Une exploration de la richesse et de la diversité du Lone Star State (1970s-2020s)
Le 6 novembre 2026, Université Paris Cité
Automne 2027, INU Champollion, Albi
Une série de deux journées d’études
Organisée par Emilie Cheyroux (INU Champollion, Albi), Marine Soubeille (Université Paris Cité) et David Roche (Université de Montpellier Paul-Valéry, Institut Universitaire de France)
Si le Texas est indéniablement l’un des États les plus conservateurs des États-Unis aujourd’hui (le gouverneur G. Abbott mène depuis 2015 une politique drastique en matière d’immigration et d’éducation, poursuivant l’héritage de R. Perry et G. W. Bush), son image dans les médias, notamment en Europe, tend à présenter l’État comme un lieu homogène où seules les lois les plus réactionnaires sont votées et où les débats politiques se règlent à coups de fusil. C’est en tout cas ce que dépeignent des séries télévisées à succès comme Dallas (CBS, 1978-1991) ou encore Walker, Texas Ranger (CBS, 1993-2001). Au cours de son histoire tumultueuse, le Lone Star State a donné de nombreux arguments à ses détracteurs en matière de droits civiques, de politique frontalière et de culture politique. Cependant, le Texas a également toujours été un lieu de diversité politique, ethnique et culturelle, à l’image de sa géographie vaste et hétérogène, allant des vastes plaines du Panhandle aux forêts de pins de l’est du Texas, des horizons urbains de Dallas et Houston aux plages de sable de la côte du Golfe. Rappelons que c’est Lyndon B. Johnson, ancien membre du Congrès et sénateur du Texas, qui a lancé les programmes sociaux de la Grande Société au niveau national après l’assassinat de Kennedy et qui a fait adopter les lois sur les droits civiques en 1964 et 1968 (tout en refusant de se désengager de la guerre du Vietnam). Ann Richards, dernière gouverneure démocrate du Texas à ce jour (1991-1995), a perpétué l’héritage social des années 1970-1980, période où la coexistence entre modernité et tradition, entre hippies et cow-boys, selon Jason Mellard, a initié l’évolution de l’identité texane (Mellard, 2013). Quand Annise Parker devient maire en 2010, Houston est la plus grande ville des États-Unis à avoir une maire ouvertement lesbienne.

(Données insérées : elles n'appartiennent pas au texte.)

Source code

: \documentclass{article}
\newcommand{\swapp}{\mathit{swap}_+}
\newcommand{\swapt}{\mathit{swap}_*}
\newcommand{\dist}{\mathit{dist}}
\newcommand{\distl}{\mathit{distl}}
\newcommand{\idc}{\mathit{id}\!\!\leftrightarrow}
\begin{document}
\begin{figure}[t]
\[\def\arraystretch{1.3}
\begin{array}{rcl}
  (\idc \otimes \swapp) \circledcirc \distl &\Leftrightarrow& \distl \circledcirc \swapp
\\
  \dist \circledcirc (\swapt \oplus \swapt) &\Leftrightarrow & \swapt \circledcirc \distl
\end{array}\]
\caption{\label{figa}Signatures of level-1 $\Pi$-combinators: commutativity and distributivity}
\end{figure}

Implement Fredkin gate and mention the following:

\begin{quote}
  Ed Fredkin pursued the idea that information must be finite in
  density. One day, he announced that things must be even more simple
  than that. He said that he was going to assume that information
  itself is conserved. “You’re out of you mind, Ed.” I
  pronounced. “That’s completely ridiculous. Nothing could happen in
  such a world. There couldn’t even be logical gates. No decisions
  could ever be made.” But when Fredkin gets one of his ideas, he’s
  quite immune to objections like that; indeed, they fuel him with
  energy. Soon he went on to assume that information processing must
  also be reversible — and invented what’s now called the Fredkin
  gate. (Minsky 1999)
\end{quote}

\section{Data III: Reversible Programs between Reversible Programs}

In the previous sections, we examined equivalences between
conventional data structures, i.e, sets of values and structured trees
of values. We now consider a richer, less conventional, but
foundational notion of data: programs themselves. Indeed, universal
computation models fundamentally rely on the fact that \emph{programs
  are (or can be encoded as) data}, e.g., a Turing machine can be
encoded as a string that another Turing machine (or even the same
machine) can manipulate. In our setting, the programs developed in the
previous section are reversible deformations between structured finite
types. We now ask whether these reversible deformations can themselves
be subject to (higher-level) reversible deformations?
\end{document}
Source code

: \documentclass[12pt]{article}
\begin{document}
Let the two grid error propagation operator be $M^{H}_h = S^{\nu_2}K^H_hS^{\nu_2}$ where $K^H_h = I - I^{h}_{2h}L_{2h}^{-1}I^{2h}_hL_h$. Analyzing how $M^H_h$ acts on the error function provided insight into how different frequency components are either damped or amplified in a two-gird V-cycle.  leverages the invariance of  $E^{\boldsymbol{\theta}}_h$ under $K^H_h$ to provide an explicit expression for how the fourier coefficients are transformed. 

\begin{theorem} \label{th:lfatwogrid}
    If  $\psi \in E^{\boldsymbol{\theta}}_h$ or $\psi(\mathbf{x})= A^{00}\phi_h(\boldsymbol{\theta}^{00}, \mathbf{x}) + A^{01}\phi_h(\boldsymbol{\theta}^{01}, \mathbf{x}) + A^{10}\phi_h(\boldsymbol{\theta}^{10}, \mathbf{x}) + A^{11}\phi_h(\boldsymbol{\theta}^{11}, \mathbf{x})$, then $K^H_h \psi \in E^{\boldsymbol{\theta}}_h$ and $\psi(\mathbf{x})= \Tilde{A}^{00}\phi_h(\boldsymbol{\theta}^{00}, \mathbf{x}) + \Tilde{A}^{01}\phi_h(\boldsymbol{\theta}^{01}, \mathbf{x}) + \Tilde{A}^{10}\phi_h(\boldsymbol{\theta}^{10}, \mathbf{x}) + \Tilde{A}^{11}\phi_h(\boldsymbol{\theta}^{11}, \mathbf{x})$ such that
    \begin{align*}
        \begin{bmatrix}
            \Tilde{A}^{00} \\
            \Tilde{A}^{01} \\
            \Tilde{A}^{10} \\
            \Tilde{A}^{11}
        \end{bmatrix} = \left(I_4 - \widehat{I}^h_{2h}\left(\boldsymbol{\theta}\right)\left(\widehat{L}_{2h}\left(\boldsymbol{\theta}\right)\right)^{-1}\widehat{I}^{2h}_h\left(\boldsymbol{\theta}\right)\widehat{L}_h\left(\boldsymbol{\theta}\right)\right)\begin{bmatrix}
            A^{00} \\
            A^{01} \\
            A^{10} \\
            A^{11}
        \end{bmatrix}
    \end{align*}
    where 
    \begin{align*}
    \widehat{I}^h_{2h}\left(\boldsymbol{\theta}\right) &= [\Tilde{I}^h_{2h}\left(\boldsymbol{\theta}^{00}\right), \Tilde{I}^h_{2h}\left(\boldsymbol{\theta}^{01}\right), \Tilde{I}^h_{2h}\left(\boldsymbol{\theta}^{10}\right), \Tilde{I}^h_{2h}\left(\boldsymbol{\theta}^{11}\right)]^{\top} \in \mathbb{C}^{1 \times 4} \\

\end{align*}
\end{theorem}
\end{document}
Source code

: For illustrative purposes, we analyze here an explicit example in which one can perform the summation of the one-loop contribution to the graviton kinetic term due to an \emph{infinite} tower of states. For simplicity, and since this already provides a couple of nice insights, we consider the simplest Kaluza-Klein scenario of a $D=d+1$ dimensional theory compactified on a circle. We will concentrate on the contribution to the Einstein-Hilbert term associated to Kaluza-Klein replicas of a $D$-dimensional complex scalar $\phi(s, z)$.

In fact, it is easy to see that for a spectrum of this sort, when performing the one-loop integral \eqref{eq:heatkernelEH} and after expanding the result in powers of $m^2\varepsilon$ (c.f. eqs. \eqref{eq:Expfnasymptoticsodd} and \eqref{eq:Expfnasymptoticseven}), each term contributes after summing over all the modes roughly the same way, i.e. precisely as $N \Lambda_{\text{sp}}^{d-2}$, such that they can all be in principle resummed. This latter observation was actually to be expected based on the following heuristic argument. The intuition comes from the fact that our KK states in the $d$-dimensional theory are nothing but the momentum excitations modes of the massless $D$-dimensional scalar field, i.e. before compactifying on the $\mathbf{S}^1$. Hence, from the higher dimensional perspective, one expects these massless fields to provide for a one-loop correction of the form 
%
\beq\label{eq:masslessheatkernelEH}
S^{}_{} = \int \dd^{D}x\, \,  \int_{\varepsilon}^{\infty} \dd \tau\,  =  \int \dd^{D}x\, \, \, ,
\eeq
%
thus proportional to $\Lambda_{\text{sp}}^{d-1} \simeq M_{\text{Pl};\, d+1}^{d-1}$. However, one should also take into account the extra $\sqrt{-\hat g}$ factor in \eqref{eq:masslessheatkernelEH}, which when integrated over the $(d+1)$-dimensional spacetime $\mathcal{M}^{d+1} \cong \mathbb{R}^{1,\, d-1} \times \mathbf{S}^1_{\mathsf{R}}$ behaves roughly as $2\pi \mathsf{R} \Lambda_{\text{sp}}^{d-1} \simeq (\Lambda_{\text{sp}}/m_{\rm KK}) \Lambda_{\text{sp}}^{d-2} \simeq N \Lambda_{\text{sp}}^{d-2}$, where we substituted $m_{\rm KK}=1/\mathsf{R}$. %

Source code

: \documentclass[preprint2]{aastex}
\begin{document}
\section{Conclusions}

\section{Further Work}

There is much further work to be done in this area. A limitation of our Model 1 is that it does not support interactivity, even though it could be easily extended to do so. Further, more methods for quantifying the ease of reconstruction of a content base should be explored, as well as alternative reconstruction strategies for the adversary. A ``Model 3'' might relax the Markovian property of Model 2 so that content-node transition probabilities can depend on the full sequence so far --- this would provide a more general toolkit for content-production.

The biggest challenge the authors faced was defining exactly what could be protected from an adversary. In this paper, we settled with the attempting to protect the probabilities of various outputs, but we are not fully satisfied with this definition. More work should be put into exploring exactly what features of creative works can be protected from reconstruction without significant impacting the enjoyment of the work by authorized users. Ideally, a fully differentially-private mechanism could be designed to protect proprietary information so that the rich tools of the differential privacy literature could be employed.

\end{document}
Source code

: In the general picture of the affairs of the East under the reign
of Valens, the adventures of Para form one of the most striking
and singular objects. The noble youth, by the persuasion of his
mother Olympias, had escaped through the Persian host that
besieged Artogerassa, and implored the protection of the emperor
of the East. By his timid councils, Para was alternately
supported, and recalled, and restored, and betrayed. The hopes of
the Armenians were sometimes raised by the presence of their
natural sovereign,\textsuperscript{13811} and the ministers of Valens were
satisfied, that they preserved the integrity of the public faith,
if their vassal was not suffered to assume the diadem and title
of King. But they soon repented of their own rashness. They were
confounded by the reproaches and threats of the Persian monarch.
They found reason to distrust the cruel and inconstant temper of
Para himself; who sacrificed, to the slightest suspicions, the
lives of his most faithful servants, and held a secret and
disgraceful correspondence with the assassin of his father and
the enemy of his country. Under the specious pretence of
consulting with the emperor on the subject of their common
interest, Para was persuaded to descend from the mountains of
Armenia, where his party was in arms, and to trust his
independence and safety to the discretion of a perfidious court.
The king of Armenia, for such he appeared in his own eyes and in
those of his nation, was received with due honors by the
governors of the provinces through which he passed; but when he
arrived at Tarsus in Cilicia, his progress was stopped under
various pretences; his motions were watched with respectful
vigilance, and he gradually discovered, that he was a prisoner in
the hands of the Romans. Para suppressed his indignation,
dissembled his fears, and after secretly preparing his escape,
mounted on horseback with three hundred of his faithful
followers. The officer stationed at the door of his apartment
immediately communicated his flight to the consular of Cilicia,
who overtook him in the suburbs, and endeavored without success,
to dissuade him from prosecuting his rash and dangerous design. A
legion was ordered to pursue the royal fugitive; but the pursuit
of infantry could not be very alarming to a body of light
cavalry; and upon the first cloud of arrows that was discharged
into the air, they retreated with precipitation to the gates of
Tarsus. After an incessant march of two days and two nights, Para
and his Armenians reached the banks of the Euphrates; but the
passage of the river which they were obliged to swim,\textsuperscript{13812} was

Les deux journées visent à explorer la singularité et la complexité du deuxième plus grand État états-unien, des années 1970 – décennie charnière – jusqu’à nos jours, afin de mettre en lumière les éléments venant contredire les stéréotypes qui ont affecté sa réputation d’État rouge, voire « redneck », et qui continuent d’alimenter les discours dominants. Les deux JE encouragent les chercheur·ses issue·s d’un large éventail de domaines (histoire, géographie, sociologie, études sur le genre et la race, littérature et musique, arts visuels et études cinématographiques, etc.) et qui adoptent des perspectives et des méthodologies variées (recherche en archives, observation ethnographique, entretiens, analyse formelle, analyse du discours) à aborder les représentations de l’État mettant en évidence les différentes tendances oppositionnelles et la riche culture qui y existent. Les communications pourront porter sur les productions et événements culturels produits, écrits et/ou interprétés au Texas, allant de la littérature au cinéma, de la musique au théâtre et aux festivals qui les diffusent, des séries animées à la télé-réalité et aux documentaires, ainsi que sur les politiques culturelles qui encouragent ces représentations et productions dissidentes.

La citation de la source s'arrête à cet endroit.